» **Directions for this task**
Would you please return the lines of the entries below starting at the line that has "actual researchers in" and ending at the line that has "it do spatial", both included, exactly as they are?
(Provided records)
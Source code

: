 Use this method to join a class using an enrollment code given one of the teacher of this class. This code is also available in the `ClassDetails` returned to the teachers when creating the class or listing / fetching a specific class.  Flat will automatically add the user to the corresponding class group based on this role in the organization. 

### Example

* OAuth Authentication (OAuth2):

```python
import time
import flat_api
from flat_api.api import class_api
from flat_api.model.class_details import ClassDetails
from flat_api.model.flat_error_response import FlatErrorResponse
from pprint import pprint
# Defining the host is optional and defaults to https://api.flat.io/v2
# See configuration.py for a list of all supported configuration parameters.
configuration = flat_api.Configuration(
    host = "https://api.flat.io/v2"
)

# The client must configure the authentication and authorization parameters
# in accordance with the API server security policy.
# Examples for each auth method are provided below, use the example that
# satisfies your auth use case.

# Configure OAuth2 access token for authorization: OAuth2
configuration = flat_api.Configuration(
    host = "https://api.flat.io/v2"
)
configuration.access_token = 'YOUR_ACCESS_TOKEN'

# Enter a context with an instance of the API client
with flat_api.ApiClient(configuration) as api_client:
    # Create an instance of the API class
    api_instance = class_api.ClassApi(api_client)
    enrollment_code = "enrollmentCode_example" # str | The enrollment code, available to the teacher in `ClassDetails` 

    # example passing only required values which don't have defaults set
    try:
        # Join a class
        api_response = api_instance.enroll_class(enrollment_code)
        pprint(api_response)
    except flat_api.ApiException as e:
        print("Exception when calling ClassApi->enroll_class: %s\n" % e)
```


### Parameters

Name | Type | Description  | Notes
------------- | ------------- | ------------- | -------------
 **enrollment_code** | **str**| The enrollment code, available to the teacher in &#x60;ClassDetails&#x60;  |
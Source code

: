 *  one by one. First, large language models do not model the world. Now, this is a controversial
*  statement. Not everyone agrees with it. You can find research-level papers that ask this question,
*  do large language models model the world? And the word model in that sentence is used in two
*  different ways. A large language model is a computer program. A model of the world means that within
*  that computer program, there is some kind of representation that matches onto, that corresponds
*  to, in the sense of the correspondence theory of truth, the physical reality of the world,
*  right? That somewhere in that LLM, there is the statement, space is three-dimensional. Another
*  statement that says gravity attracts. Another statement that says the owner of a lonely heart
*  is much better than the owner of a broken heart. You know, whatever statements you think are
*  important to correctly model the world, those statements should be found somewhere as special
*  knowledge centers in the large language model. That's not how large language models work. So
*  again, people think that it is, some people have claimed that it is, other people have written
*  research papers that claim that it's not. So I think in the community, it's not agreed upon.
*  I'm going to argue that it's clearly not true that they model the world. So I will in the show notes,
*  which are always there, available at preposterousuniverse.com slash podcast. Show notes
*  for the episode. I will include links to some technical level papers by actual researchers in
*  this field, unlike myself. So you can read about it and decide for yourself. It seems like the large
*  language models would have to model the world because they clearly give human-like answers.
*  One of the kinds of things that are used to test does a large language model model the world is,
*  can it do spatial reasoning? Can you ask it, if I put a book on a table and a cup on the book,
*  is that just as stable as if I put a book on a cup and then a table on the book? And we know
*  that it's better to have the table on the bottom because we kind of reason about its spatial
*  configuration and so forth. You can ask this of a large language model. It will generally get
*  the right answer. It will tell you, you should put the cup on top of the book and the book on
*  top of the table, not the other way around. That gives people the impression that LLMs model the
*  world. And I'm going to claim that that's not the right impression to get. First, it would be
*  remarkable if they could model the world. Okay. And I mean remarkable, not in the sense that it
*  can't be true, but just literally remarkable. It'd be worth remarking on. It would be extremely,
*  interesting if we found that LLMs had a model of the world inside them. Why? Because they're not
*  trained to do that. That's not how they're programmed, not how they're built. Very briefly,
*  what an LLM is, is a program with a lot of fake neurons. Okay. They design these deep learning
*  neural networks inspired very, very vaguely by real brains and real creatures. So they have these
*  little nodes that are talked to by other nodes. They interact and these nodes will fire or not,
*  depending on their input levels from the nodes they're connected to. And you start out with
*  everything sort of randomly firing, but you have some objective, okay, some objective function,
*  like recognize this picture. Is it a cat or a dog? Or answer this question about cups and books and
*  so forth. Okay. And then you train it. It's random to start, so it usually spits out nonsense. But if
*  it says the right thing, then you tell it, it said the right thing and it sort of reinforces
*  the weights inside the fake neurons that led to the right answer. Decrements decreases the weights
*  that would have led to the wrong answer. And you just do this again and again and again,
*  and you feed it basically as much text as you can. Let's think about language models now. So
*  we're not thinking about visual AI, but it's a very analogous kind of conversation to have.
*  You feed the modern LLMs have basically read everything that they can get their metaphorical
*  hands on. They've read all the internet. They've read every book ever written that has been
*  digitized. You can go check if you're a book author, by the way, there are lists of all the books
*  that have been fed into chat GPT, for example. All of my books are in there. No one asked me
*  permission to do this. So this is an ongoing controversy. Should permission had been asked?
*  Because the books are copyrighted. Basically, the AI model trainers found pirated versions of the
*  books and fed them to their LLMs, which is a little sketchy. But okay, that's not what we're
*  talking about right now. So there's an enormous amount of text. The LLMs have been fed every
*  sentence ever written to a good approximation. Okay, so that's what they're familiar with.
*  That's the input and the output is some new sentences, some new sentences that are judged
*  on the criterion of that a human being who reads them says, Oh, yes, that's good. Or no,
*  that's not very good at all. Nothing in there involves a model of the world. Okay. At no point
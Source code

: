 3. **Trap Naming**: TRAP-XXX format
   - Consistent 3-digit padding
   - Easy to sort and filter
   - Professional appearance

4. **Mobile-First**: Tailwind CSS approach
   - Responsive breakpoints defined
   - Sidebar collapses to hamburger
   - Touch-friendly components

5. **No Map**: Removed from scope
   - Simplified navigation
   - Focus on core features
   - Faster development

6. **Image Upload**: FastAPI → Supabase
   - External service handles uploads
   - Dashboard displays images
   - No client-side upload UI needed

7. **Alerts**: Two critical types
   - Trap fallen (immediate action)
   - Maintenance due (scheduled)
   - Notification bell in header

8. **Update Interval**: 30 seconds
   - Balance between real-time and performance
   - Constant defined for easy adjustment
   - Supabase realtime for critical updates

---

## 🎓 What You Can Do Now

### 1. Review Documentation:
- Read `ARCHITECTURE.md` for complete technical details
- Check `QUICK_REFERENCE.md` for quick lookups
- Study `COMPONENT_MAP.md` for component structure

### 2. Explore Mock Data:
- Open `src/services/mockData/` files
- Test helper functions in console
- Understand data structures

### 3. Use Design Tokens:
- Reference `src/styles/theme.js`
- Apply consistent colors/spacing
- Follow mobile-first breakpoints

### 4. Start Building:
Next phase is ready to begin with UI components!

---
(End Provided records)
» **Task result**
*  for the episode. I will include links to some technical level papers by actual researchers in
*  this field, unlike myself. So you can read about it and decide for yourself. It seems like the large
*  language models would have to model the world because they clearly give human-like answers.
*  One of the kinds of things that are used to test does a large language model model the world is,
*  can it do spatial reasoning? Can you ask it, if I put a book on a table and a cup on the book,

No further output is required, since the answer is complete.